Siapa Bilang Hewan Sapi Tak Cocok Diternakkan Di Balikpapan ?

Masyarakat Balikpapan dulunya bersikap pesimistis dan ragu untuk beternak sapi dengan berbagai alasan, seperti lahan yang tidak cocok dan cuaca yang ekstrem.

Padahal, menurut keterangan Kepala Dinas Peternakan Pemprov Kaltim, Dadang Sudarya, usaha ternak sapi cukup menjanjikan karena konsumsi daging sapi di Balikpapan cukup tinggi mencapai 30 sampai 35 ekor per hari, sedangkan populasi ternak relatif terbatas.
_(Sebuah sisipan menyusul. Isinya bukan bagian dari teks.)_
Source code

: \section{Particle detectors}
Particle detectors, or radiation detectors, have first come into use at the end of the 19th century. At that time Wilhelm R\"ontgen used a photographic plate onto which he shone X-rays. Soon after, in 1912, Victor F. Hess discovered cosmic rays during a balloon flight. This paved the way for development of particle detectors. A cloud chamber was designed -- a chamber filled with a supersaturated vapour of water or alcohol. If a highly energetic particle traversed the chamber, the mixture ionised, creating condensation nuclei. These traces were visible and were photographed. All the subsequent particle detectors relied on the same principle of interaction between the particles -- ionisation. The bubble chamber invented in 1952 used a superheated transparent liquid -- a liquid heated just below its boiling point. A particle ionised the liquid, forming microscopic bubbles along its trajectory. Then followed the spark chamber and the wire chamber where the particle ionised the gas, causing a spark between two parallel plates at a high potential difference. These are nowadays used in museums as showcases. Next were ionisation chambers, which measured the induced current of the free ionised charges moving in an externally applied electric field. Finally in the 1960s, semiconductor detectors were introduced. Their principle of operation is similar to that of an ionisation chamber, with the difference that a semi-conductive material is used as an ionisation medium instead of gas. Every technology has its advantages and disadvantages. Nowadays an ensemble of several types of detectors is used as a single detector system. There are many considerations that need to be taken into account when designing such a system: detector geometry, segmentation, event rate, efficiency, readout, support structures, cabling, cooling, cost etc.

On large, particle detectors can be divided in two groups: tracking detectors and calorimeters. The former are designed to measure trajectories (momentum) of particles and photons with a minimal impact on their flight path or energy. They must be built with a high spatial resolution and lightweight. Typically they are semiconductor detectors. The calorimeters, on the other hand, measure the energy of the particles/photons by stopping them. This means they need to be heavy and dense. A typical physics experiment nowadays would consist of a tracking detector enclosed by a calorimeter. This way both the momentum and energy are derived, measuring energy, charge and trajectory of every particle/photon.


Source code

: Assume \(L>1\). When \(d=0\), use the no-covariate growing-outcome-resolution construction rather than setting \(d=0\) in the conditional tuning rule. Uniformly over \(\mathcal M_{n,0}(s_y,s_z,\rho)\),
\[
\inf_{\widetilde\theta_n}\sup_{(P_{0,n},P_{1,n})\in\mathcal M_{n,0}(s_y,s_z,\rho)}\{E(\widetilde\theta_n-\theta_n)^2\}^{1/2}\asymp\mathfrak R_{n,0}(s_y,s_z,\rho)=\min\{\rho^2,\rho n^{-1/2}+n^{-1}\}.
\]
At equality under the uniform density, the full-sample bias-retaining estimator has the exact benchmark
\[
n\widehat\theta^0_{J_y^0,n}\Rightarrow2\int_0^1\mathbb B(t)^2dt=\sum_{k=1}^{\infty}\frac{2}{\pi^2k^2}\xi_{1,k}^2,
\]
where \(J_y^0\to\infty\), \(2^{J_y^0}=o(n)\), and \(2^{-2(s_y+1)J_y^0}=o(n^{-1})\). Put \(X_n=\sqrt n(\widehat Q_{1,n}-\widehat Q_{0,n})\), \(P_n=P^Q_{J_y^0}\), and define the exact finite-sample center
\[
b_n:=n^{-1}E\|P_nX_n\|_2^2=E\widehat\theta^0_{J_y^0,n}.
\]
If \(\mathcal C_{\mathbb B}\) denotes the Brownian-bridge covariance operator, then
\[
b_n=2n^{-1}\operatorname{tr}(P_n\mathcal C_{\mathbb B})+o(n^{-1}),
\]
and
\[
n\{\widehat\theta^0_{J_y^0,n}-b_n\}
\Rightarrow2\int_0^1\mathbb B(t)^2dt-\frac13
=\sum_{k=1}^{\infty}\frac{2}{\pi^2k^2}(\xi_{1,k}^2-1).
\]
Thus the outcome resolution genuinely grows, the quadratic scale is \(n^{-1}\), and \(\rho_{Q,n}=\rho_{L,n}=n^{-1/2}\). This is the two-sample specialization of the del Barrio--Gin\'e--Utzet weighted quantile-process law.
Pada akhirnya untuk memenuhi kebutuhan tersebut harus mendatangkan hewan ternak itu dari luar Balikpapan.

Kini semua berubah setelah masyarakat mulai mengenal bibit unggul, kebun rumput, dan teknologi IB. Pada awalnya banyak peternak meragukan teknik IB dan menganggapnya sesuatu yang sia-sia. Sekarang, masyarakat justru mengharapkan ternak sapinya dapat dikawinkan dengan sapi hasil IB. Sebab sapi IB unggul secara genetik yakni ras, bobot, dan warna. Bahkan, ternak sapi yang dulu hanya sebagai sampingan, kini sudah jadi pekerjaan utama.

Hal itu terlihat dari jumlah hewan ternak sapi yang terus menunjukkan peningkatan dari tahun ke tahun. Berdasarkan data dari Dinas Pertanian, Kelautan, dan Perikanan (DPKP) Balikpapan, pada 2008 hanya ada 808 ekor populasi sapi. Tahun ini, jumlah populasi sapi melesat menjadi 3.200 ekor yang dipelihara oleh 500 orang orang peternak.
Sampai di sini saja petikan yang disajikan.